**SOURCE MATERIAL:**
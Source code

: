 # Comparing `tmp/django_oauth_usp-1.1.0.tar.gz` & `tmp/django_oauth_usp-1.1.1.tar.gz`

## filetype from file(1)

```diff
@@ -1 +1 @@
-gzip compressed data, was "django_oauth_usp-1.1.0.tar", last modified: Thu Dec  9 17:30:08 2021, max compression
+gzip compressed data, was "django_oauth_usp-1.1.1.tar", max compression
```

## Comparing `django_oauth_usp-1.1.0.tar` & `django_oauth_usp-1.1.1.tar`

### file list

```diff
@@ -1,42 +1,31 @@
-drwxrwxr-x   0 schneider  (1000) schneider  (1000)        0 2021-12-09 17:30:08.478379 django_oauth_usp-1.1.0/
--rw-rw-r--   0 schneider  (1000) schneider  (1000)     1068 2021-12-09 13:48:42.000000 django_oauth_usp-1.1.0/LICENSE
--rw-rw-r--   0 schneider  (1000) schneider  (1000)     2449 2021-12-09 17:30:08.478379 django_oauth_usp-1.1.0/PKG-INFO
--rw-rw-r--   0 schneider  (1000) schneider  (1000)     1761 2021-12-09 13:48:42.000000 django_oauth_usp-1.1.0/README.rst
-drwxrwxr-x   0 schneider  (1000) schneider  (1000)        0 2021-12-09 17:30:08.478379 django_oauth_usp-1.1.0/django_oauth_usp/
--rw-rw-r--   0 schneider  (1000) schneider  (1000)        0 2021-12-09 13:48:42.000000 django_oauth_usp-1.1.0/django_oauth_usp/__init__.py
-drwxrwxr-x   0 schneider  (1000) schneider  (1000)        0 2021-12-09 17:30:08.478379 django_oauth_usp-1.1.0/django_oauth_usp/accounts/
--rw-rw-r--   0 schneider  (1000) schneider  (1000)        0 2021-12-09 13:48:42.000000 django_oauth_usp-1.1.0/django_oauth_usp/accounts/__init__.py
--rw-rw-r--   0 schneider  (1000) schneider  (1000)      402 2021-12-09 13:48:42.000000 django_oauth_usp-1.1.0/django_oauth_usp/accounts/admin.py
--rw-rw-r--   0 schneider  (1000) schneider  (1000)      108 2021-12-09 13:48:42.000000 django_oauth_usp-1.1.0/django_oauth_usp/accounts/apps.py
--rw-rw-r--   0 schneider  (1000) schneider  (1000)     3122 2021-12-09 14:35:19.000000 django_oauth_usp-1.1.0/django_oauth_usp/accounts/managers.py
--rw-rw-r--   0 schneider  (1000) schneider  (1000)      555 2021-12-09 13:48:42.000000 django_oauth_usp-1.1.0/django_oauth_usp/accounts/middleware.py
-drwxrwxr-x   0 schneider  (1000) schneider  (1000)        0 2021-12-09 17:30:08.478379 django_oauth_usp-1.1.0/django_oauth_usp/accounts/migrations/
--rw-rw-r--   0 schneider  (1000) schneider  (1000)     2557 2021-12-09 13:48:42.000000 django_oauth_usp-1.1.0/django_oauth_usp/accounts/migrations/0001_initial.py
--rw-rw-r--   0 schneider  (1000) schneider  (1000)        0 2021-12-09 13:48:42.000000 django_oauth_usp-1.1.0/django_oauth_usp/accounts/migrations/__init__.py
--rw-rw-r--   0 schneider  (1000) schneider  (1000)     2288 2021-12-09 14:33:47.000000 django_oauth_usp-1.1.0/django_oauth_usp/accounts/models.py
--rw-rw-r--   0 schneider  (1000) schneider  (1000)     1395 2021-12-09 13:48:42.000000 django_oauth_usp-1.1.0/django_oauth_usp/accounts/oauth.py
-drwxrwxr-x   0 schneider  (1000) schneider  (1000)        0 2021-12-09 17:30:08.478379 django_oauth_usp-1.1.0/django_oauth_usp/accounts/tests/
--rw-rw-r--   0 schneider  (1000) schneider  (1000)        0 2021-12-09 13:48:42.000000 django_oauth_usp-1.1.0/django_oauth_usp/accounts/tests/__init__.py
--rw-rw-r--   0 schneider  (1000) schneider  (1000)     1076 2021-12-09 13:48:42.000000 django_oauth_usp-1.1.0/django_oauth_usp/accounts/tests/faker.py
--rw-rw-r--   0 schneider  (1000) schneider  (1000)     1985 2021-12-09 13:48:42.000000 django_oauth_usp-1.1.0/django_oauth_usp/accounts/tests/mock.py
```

**WHAT IS BEING ASKED:** The data must be duplicated exactly, with nothing left out.

**ANSWER FOR THIS EXERCISE:**
Source code

: # Comparing `tmp/django_oauth_usp-1.1.0.tar.gz` & `tmp/django_oauth_usp-1.1.1.tar.gz`

## filetype from file(1)

```diff
@@ -1 +1 @@
-gzip compressed data, was "django_oauth_usp-1.1.0.tar", last modified: Thu Dec  9 17:30:08 2021, max compression
+gzip compressed data, was "django_oauth_usp-1.1.1.tar", max compression
```

## Comparing `django_oauth_usp-1.1.0.tar` & `django_oauth_usp-1.1.1.tar`

### file list

```diff
@@ -1,42 +1,31 @@
-drwxrwxr-x   0 schneider  (1000) schneider  (1000)        0 2021-12-09 17:30:08.478379 django_oauth_usp-1.1.0/
--rw-rw-r--   0 schneider  (1000) schneider  (1000)     1068 2021-12-09 13:48:42.000000 django_oauth_usp-1.1.0/LICENSE
--rw-rw-r--   0 schneider  (1000) schneider  (1000)     2449 2021-12-09 17:30:08.478379 django_oauth_usp-1.1.0/PKG-INFO
--rw-rw-r--   0 schneider  (1000) schneider  (1000)     1761 2021-12-09 13:48:42.000000 django_oauth_usp-1.1.0/README.rst
-drwxrwxr-x   0 schneider  (1000) schneider  (1000)        0 2021-12-09 17:30:08.478379 django_oauth_usp-1.1.0/django_oauth_usp/
--rw-rw-r--   0 schneider  (1000) schneider  (1000)        0 2021-12-09 13:48:42.000000 django_oauth_usp-1.1.0/django_oauth_usp/__init__.py
-drwxrwxr-x   0 schneider  (1000) schneider  (1000)        0 2021-12-09 17:30:08.478379 django_oauth_usp-1.1.0/django_oauth_usp/accounts/
--rw-rw-r--   0 schneider  (1000) schneider  (1000)        0 2021-12-09 13:48:42.000000 django_oauth_usp-1.1.0/django_oauth_usp/accounts/__init__.py
--rw-rw-r--   0 schneider  (1000) schneider  (1000)      402 2021-12-09 13:48:42.000000 django_oauth_usp-1.1.0/django_oauth_usp/accounts/admin.py
--rw-rw-r--   0 schneider  (1000) schneider  (1000)      108 2021-12-09 13:48:42.000000 django_oauth_usp-1.1.0/django_oauth_usp/accounts/apps.py
--rw-rw-r--   0 schneider  (1000) schneider  (1000)     3122 2021-12-09 14:35:19.000000 django_oauth_usp-1.1.0/django_oauth_usp/accounts/managers.py
--rw-rw-r--   0 schneider  (1000) schneider  (1000)      555 2021-12-09 13:48:42.000000 django_oauth_usp-1.1.0/django_oauth_usp/accounts/middleware.py
-drwxrwxr-x   0 schneider  (1000) schneider  (1000)        0 2021-12-09 17:30:08.478379 django_oauth_usp-1.1.0/django_oauth_usp/accounts/migrations/
--rw-rw-r--   0 schneider  (1000) schneider  (1000)     2557 2021-12-09 13:48:42.000000 django_oauth_usp-1.1.0/django_oauth_usp/accounts/migrations/0001_initial.py
--rw-rw-r--   0 schneider  (1000) schneider  (1000)        0 2021-12-09 13:48:42.000000 django_oauth_usp-1.1.0/django_oauth_usp/accounts/migrations/__init__.py
--rw-rw-r--   0 schneider  (1000) schneider  (1000)     2288 2021-12-09 14:33:47.000000 django_oauth_usp-1.1.0/django_oauth_usp/accounts/models.py
--rw-rw-r--   0 schneider  (1000) schneider  (1000)     1395 2021-12-09 13:48:42.000000 django_oauth_usp-1.1.0/django_oauth_usp/accounts/oauth.py
-drwxrwxr-x   0 schneider  (1000) schneider  (1000)        0 2021-12-09 17:30:08.478379 django_oauth_usp-1.1.0/django_oauth_usp/accounts/tests/
--rw-rw-r--   0 schneider  (1000) schneider  (1000)        0 2021-12-09 13:48:42.000000 django_oauth_usp-1.1.0/django_oauth_usp/accounts/tests/__init__.py
--rw-rw-r--   0 schneider  (1000) schneider  (1000)     1076 2021-12-09 13:48:42.000000 django_oauth_usp-1.1.0/django_oauth_usp/accounts/tests/faker.py
--rw-rw-r--   0 schneider  (1000) schneider  (1000)     1985 2021-12-09 13:48:42.000000 django_oauth_usp-1.1.0/django_oauth_usp/accounts/tests/mock.py
```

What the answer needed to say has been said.